In the conclusion of Jennifer Brown’s surrogacy journey, Sophie Desrosiers recounts the dramatic labour, delivery and reveals how the Ottawa mom and her family are faring post-birth
‘It’s just an amazing feeling to see somebody holding their newborn baby’
When Jennifer Brown’s water broke on the night of Jan. 24, the 30-year-old knew she had to get to the hospital quickly. Doctors had told her she had excess amniotic fluid, putting her at risk for early labour and complications.
Hospital staff told her she would most likely be sent home to wait out the contractions, but the complications they had feared quickly turned into reality.
“When they did an internal exam and went near (the baby), his heart rate dropped instantly,” said Brown.
On its own, excess fluid is not uncommon, but for Brown, any complication caused her anxiety, knowing if something went wrong, another family would suffer the consequences.
Inspired by her friend Amanda, Brown had decided to become a surrogate after having her own two sons, and carried a baby boy for an Australian couple. The two families bonded online for months before Brown even became pregnant.
They met face-to-face for the first time in early January, when the intended parents travelled to Ottawa to prepare for the birth of their second surrogate child.
And that evening in the hospital, the intended mother and Brown’s husband, Mike Couturier, stood by helplessly and watched as doctors started giving her Pitocin to induce contractions.
The labour was a frightening experience, Brown said.
“When you’re in labour (with someone else’s child), all you care about is this baby coming out healthy,” she said.
The situation only worsened after the first round of Pitocin.
“As my contractions started increasing, the baby’s heart rate started dropping even more.”
Both couples were hoping for a vaginal birth so the baby could be handed to the intended mother immediately, a moment Brown desperately wanted to witness. She was given more Pitocin, but the baby’s heart rate continued to drop dramatically.
“I was about six centimetres when they decided they had to rush me into an emergency cesarean section,” said Brown, who had two very easy labours with her own sons.
“I’m not going to lie, I was terrified.”
Doctors worked quickly though, and on the morning of Jan. 25, Brown gave birth to a healthy seven-pound, threeounce baby boy for her intended parents.

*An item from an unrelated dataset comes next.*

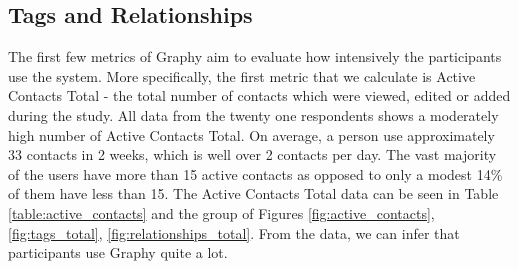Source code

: \subsection{Tags and Relationships}\label{results_tags_relationships}
The first few metrics of Graphy aim to evaluate how intensively the participants use the system. More specifically, the first metric that we calculate is Active Contacts Total - the total number of contacts which were viewed, edited or added during the study. All data from the twenty one respondents shows a moderately high number of Active Contacts Total. On average, a person use approximately 33 contacts in 2 weeks, which is well over 2 contacts per day. The vast majority of the users have more than 15 active contacts as opposed to only a modest 14\% of them have less than 15. The Active Contacts Total data can be seen in Table \ref{table:active_contacts} and the group of Figures \ref{fig:active_contacts}, \ref{fig:tags_total}, \ref{fig:relationships_total}. From the data, we can infer that participants use Graphy quite a lot.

“Unfortunately I didn’t get to see the intended mother hold their baby for the first time,” said Brown, who was taken into a recovery room after the cesarean section.
After spending an hour in recovery, Brown was taken to her room. She asked Couturier to invite the intended mother and baby, who were in their own separate room to visit.

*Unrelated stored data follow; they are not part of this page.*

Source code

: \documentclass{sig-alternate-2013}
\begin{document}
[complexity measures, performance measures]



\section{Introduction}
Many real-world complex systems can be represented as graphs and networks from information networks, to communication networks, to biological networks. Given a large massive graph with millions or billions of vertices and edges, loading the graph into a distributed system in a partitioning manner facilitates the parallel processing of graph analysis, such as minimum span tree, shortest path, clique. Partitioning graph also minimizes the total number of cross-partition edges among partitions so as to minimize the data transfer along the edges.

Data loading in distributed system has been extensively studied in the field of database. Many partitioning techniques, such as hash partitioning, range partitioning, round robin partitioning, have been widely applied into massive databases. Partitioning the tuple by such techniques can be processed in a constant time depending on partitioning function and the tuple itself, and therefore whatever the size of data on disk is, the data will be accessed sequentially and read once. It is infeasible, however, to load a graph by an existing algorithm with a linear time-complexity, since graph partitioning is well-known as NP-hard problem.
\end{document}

“I got to meet him, and I got to see her happy,” she said. “It’s just an amazing feeling to see somebody holding their newborn baby.”
Brown said all she recalls feeling, after seeing the intended mother and baby together, was pure joy and relief.

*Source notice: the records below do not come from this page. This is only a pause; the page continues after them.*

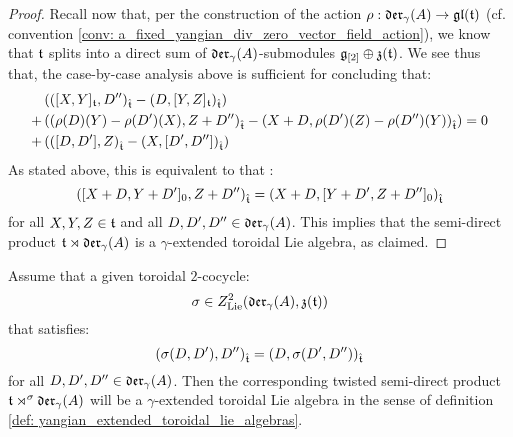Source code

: \begin{proof}
                Recall now that, per the construction of the action $\rho: \mathfrak{der}_{\gamma}(A) \to \mathfrak{gl}(\mathfrak{t})$ (cf. convention \ref{conv: a_fixed_yangian_div_zero_vector_field_action}), we know that $\mathfrak{t}$ splits into a direct sum of $\mathfrak{der}_{\gamma}(A)$-submodules $\mathfrak{g}_{[2]} \oplus \mathfrak{z}(\mathfrak{t})$. We see thus that, the case-by-case analysis above is sufficient for concluding that:
                    $$
                        \begin{aligned}
                            & \left( ( [X, Y]_{\mathfrak{t}}, D'')_{\hat{\mathfrak{t}}} - (D, [Y, Z]_{\mathfrak{t}})_{\hat{\mathfrak{t}}} \right)
                            \\
                            + & \left( \left(\rho(D)(Y) - \rho(D')(X), Z + D'' \right)_{\hat{\mathfrak{t}}} - \left( X + D, \rho(D')(Z) - \rho(D'')(Y) \right)_{\hat{\mathfrak{t}}} \right)
                            \\
                            + & \left( \left( [D, D'], Z \right)_{\hat{\mathfrak{t}}} - \left(X, [D', D'']\right)_{\hat{\mathfrak{t}}} \right)
                        \end{aligned}
                        = 0
                    $$
                As stated above, this is equivalent to that :
                    $$\left( [X + D, Y + D']_0, Z + D'' \right)_{\hat{\mathfrak{t}}} = \left( X + D, [Y + D', Z + D'']_0 \right)_{\hat{\mathfrak{t}}}$$
                for all $X, Y, Z \in \mathfrak{t}$ and all $D, D', D'' \in \mathfrak{der}_{\gamma}(A)$. This implies that the semi-direct product $\mathfrak{t} \rtimes \mathfrak{der}_{\gamma}(A)$ is a $\gamma$-extended toroidal Lie algebra, as claimed.
            \end{proof}
        \begin{theorem} \label{theorem: yangian_criterion_for_toroidal_cocycles}
            Assume that a given toroidal $2$-cocycle:
                $$\sigma \in Z^2_{\mathrm{Lie}}(\mathfrak{der}_{\gamma}(A), \mathfrak{z}(\mathfrak{t}))$$
            that satisfies:
                $$(\sigma(D, D'), D'')_{\hat{\mathfrak{t}}} = (D, \sigma(D', D''))_{\hat{\mathfrak{t}}}$$
            for all $D, D', D'' \in \mathfrak{der}_{\gamma}(A)$. Then the corresponding twisted semi-direct product $\mathfrak{t} \rtimes^{\sigma} \mathfrak{der}_{\gamma}(A)$ will be a $\gamma$-extended toroidal Lie algebra in the sense of definition \ref{def: yangian_extended_toroidal_lie_algebras}.
        \end{theorem}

“You were able to provide that? That’s all you’re thinking about.”
Brown said she didn’t struggle with separating from the child. She prepared herself for the moment from early on by not allowing herself to become attached during the pregnancy.
Another helpful factor, she said, was how much she trusted her intended parents.
“My intended parents are so much like Mike and I,” said Brown. She knew the baby was in good hands, and was happy to help them achieve the family they wanted.
And eight weeks after delivery, Brown was relieved to go back to her old life with her own boys, Logan and Hunter, and her husband. She said the surrogacy has strengthened their relationship.
“If anything, it just showed that we can get through anything together now,” she said. “I’ve got an incredibly patient husband.”
She said parting with the baby was easier than she had expected, and she isn’t alone in feeling this way.
Brown’s friend Amanda, also a surrogate, gave birth to the baby she was carrying just a month after Brown. The two have shared their feelings of detachment with each other.
“She thought she was just a cold person because she didn’t feel any connection to the baby at all. I was like, ‘no no, I felt the same way’,” Brown recalled, laughing.
Overall, she is happy she decided to become a surrogate, but one part of her journey was much more difficult than she had anticipated.
A month after Brown delivered their baby, the intended parents headed back to Australia with the newest addition to their family.
The two families have continued to stay in touch via Skype, and Brown hopes the friendship will continue to grow.
“It was harder to say goodbye to them than it was to say goodbye to their baby,” said Brown, a hint of sadness in her voice.”